Uresti bill would boost space tourism in Texas
The Texas Senate on Monday unanimously passed a bill by Sen. Carlos Uresti that could help ensure that a West Texas space flight company's reach toward the stars isn't grounded by an unjust lawsuit.
Senate Bill 2105, sent to the House on a vote of 31-0, would put teeth into the legal waivers of liability signed by space flight passengers who were made aware of the risks involved.
"This bill makes it clear that a waiver of liability means just what it says, and that it will be enforced," Uresti said. "The legal certainty it provides to private space flight companies will open the door to commercial space launches in Texas."
The legislation could boost the efforts of Blue Origin, which is developing a vertical take-off and landing vehicle at its space port in Van Horn, to put private citizens in space and become a major player in the fledgling space tourism industry.
Created by Amazon.com founder Jeff Bezos, Blue Origin is already the 4th largest taxpayer in Culberson County. The company hopes to begin sub-orbital journeys into space by 2012.
Uresti said his bill will allow Texas to continue its storied role in the history of space exploration as a leader in space tourism.
"The first word spoken on the moon was Houston," Uresti said. "I'd like to think that there's room in the lexicon of space flight for Van Horn."
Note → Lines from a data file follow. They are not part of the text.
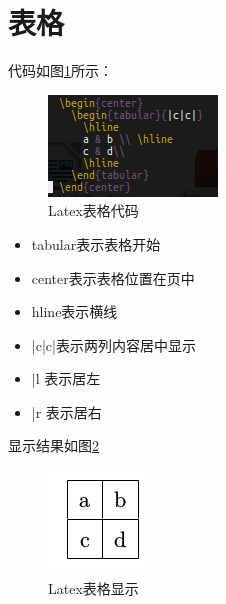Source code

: \documentclass[a4paper,  11pt]{article}
\begin{document}
\section{表格}

代码如图\ref{fig:table}所示：

\begin{figure}[!htbp]
\centering
\includegraphics[scale=.7]{table2.png}
\caption{Latex表格代码}
\label{fig:table}
\end{figure}

\begin{itemize}
  \item tabular表示表格开始
  \item center表示表格位置在页中
  \item hline表示横线
  \item |c|c|表示两列内容居中显示
  \item |l 表示居左
  \item |r 表示居右
\end{itemize}


显示结果如图\ref{fig:table_1}

\begin{figure}[!htbp]
\centering
\includegraphics[scale=.4]{table_2.png}
\caption{Latex表格显示}
\label{fig:table_1}
\end{figure}
\end{document}
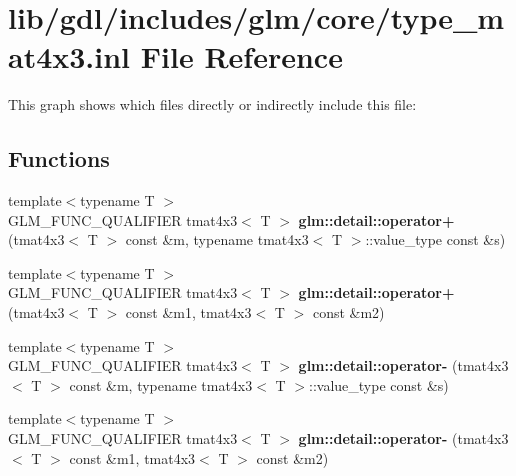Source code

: \hypertarget{type__mat4x3_8inl}{}\section{lib/gdl/includes/glm/core/type\+\_\+mat4x3.inl File Reference}
\label{type__mat4x3_8inl}
This graph shows which files directly or indirectly include this file\+:
\subsection*{Functions}
\begin{DoxyCompactItemize}
\item 
\hypertarget{namespaceglm_1_1detail_a7254d84728b7156831f048a23e82ba5f}{}{\footnotesize template$<$typename T $>$ }\\G\+L\+M\+\_\+\+F\+U\+N\+C\+\_\+\+Q\+U\+A\+L\+I\+F\+I\+E\+R tmat4x3$<$ T $>$ {\bfseries glm\+::detail\+::operator+} (tmat4x3$<$ T $>$ const \&m, typename tmat4x3$<$ T $>$\+::value\+\_\+type const \&s)\label{namespaceglm_1_1detail_a7254d84728b7156831f048a23e82ba5f}

\item 
\hypertarget{namespaceglm_1_1detail_a7fc7624088b1bb5bf684a4dbc9ff79cf}{}{\footnotesize template$<$typename T $>$ }\\G\+L\+M\+\_\+\+F\+U\+N\+C\+\_\+\+Q\+U\+A\+L\+I\+F\+I\+E\+R tmat4x3$<$ T $>$ {\bfseries glm\+::detail\+::operator+} (tmat4x3$<$ T $>$ const \&m1, tmat4x3$<$ T $>$ const \&m2)\label{namespaceglm_1_1detail_a7fc7624088b1bb5bf684a4dbc9ff79cf}

\item 
\hypertarget{namespaceglm_1_1detail_a185d2953b132fd46f6c99f89a5d90ca5}{}{\footnotesize template$<$typename T $>$ }\\G\+L\+M\+\_\+\+F\+U\+N\+C\+\_\+\+Q\+U\+A\+L\+I\+F\+I\+E\+R tmat4x3$<$ T $>$ {\bfseries glm\+::detail\+::operator-\/} (tmat4x3$<$ T $>$ const \&m, typename tmat4x3$<$ T $>$\+::value\+\_\+type const \&s)\label{namespaceglm_1_1detail_a185d2953b132fd46f6c99f89a5d90ca5}

\item 
\hypertarget{namespaceglm_1_1detail_ab7c000595e2d011c003fa5419cc21a5d}{}{\footnotesize template$<$typename T $>$ }\\G\+L\+M\+\_\+\+F\+U\+N\+C\+\_\+\+Q\+U\+A\+L\+I\+F\+I\+E\+R tmat4x3$<$ T $>$ {\bfseries glm\+::detail\+::operator-\/} (tmat4x3$<$ T $>$ const \&m1, tmat4x3$<$ T $>$ const \&m2)\label{namespaceglm_1_1detail_ab7c000595e2d011c003fa5419cc21a5d}


\end{DoxyCompactItemize}
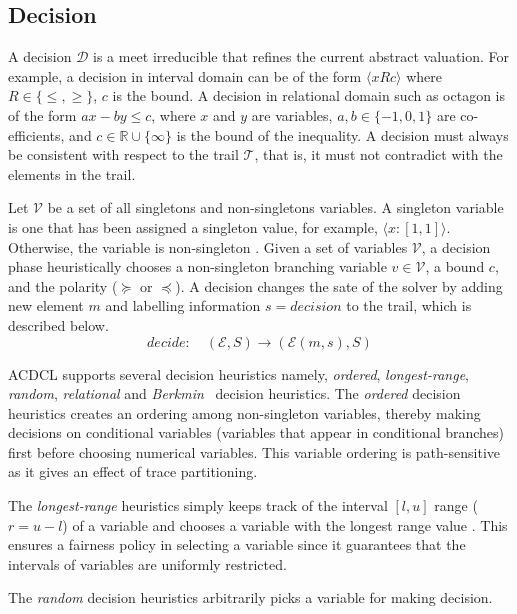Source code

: \subsection{Decision}
A decision $\mathcal{D}$ is a meet irreducible that refines the 
current abstract valuation.  For example, a decision in interval 
domain can be of the form $\langle x R c \rangle$ where 
$R \in \{\leq, \geq\}$, $c$ is the bound.  A decision in 
relational domain such as octagon is of the form $ax - by \leq c$, 
where $x$ and $y$ are variables, $a,b \in \{-1,0,1\}$ are co-efficients, 
and $c \in \mathbb{R}\cup\{\infty\}$ is the bound of the inequality.    
A decision must always be consistent with respect to the trail 
$\mathcal{T}$, that is, it must not contradict with the elements 
in the trail.  

Let $\mathcal{V}$ be a set of all singletons and non-singletons 
variables.  A singleton variable is one that has been assigned a 
singleton value, for example, $\langle x:[1,1] \rangle$.  Otherwise, 
the variable is non-singleton .  Given a set of variables $\mathcal{V}$, 
a decision phase heuristically chooses a non-singleton branching 
variable $v \in \mathcal{V}$, a bound $c$, and the polarity ($\succeq$ or 
$\preceq$).  A decision changes the sate of the solver by adding new element 
$m$ and labelling information $s=decision$ to the trail, which is described below. 
\[decide: \quad (\mathcal{E},S) \rightarrow (\mathcal{E}(m,s),S) \]

ACDCL supports several decision heuristics namely, {\em ordered}, 
{\em longest-range}, {\em random}, {\em relational} and 
{\em Berkmin}~\cite{eugoldberg07} decision heuristics.  
The {\em ordered} decision heuristics creates an ordering among non-singleton 
variables, thereby making decisions on conditional variables (variables that 
appear in conditional branches) first before choosing numerical variables.  
This variable ordering is path-sensitive as it gives an effect of trace
partitioning.  

The {\em longest-range} heuristics simply keeps track of the
interval $[l,u]$ range ($r=u-l$) of a variable and chooses a variable with 
the longest range value .  This ensures a fairness policy in selecting a 
variable since it guarantees that the intervals of variables are uniformly 
restricted.  

The {\em random} decision heuristics arbitrarily picks a variable 
for making decision.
Carlos Uresti is the senator from State Senate District 19 representing over 750,000 residents throughout a 23 county area stretching along the U.S.-Mexico border, from San Antonio to El Paso County, including all or part of the following: Bandera, Bexar, Brewster, Culberson, Crockett, El Paso, Edwards, Hudspeth, Jeff Davis, Kinney, Loving, Maverick, Medina, Pecos, Presidio, Real, Reeves, Sutton, Terrell, Uvalde, Val Verde, Ward, and Winkler counties. Covering 55,000 square miles, the district contains 62 school districts and spans two time zones.